在解析之前在HTML上使用replace()

from bs4 import BeautifulSoup

html = '''<h1 class="para-title">A quick brown fox jumps over<br>the lazy dog
<span>some stuff here</span></h1>'''

html = html.replace("<br>", " ")
soup = BeautifulSoup(html, 'html.parser')
title_box = soup.find('h1', attrs={'class': 'para-title'})
title = title_box.get_text().strip()
print (title)

输出

A quick brown fox jumps over the lazy dog
some stuff here

编辑

对于以下注释中提到的OP部分;

html = '''<div class="description">Planet Nine was initially proposed to explain the clustering of orbits
Of Planet Nine's other effects, one was unexpected, the perpendicular orbits, and the other two were found after further analysis.
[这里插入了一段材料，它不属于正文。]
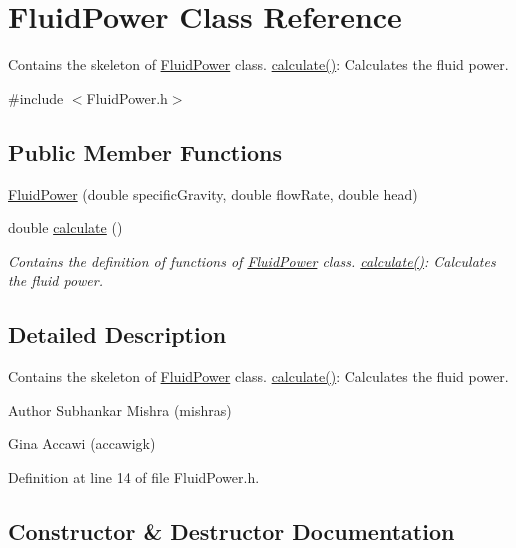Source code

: \hypertarget{class_fluid_power}{}\section{Fluid\+Power Class Reference}
\label{class_fluid_power}


Contains the skeleton of \hyperlink{class_fluid_power}{Fluid\+Power} class. \hyperlink{class_fluid_power_a2691f6efdbd5e71aa91e087c6b1c197b}{calculate()}\+: Calculates the fluid power.  




{\ttfamily \#include $<$Fluid\+Power.\+h$>$}

\subsection*{Public Member Functions}
\begin{DoxyCompactItemize}
\item 
\hyperlink{class_fluid_power_a9bf61af202e27b9e41ed284b4b1643ee}{Fluid\+Power} (double specific\+Gravity, double flow\+Rate, double head)
\item 
double \hyperlink{class_fluid_power_a2691f6efdbd5e71aa91e087c6b1c197b}{calculate} ()
\begin{DoxyCompactList}\small\item\em Contains the definition of functions of \hyperlink{class_fluid_power}{Fluid\+Power} class. \hyperlink{class_fluid_power_a2691f6efdbd5e71aa91e087c6b1c197b}{calculate()}\+: Calculates the fluid power. \end{DoxyCompactList}\end{DoxyCompactItemize}


\subsection{Detailed Description}
Contains the skeleton of \hyperlink{class_fluid_power}{Fluid\+Power} class. \hyperlink{class_fluid_power_a2691f6efdbd5e71aa91e087c6b1c197b}{calculate()}\+: Calculates the fluid power. 

\begin{DoxyAuthor}{Author}
Subhankar Mishra (mishras) 

Gina Accawi (accawigk) 
\end{DoxyAuthor}


Definition at line 14 of file Fluid\+Power.\+h.



\subsection{Constructor \& Destructor Documentation}
\mbox{\label{class_fluid_power_a9bf61af202e27b9e41ed284b4b1643ee}}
Although other mechanisms have been offered for many of these peculiarities, the gravitational influence of Planet Nine is the only one that explains all four.
</div>'''

from bs4 import BeautifulSoup

html = html.replace("\n", ". ")
soup = BeautifulSoup(html, 'html.parser')
div_box = soup.find('div', attrs={'class': 'description'})
divText= div_box.get_text().strip()
print (divText)

输出

Planet Nine was initially proposed to explain the clustering of orbits. Of Planet Nine's other effects, one was unexpected, the perpendicular orbits, and the other two were found after further analysis. Although other mechanisms have been offered for many of these peculiarities, the gravitational influence of Planet Nine is the only one that explains all four..

答案 2 :(得分:0)

使用str.replace函数:
print title.replace("<br>", " ")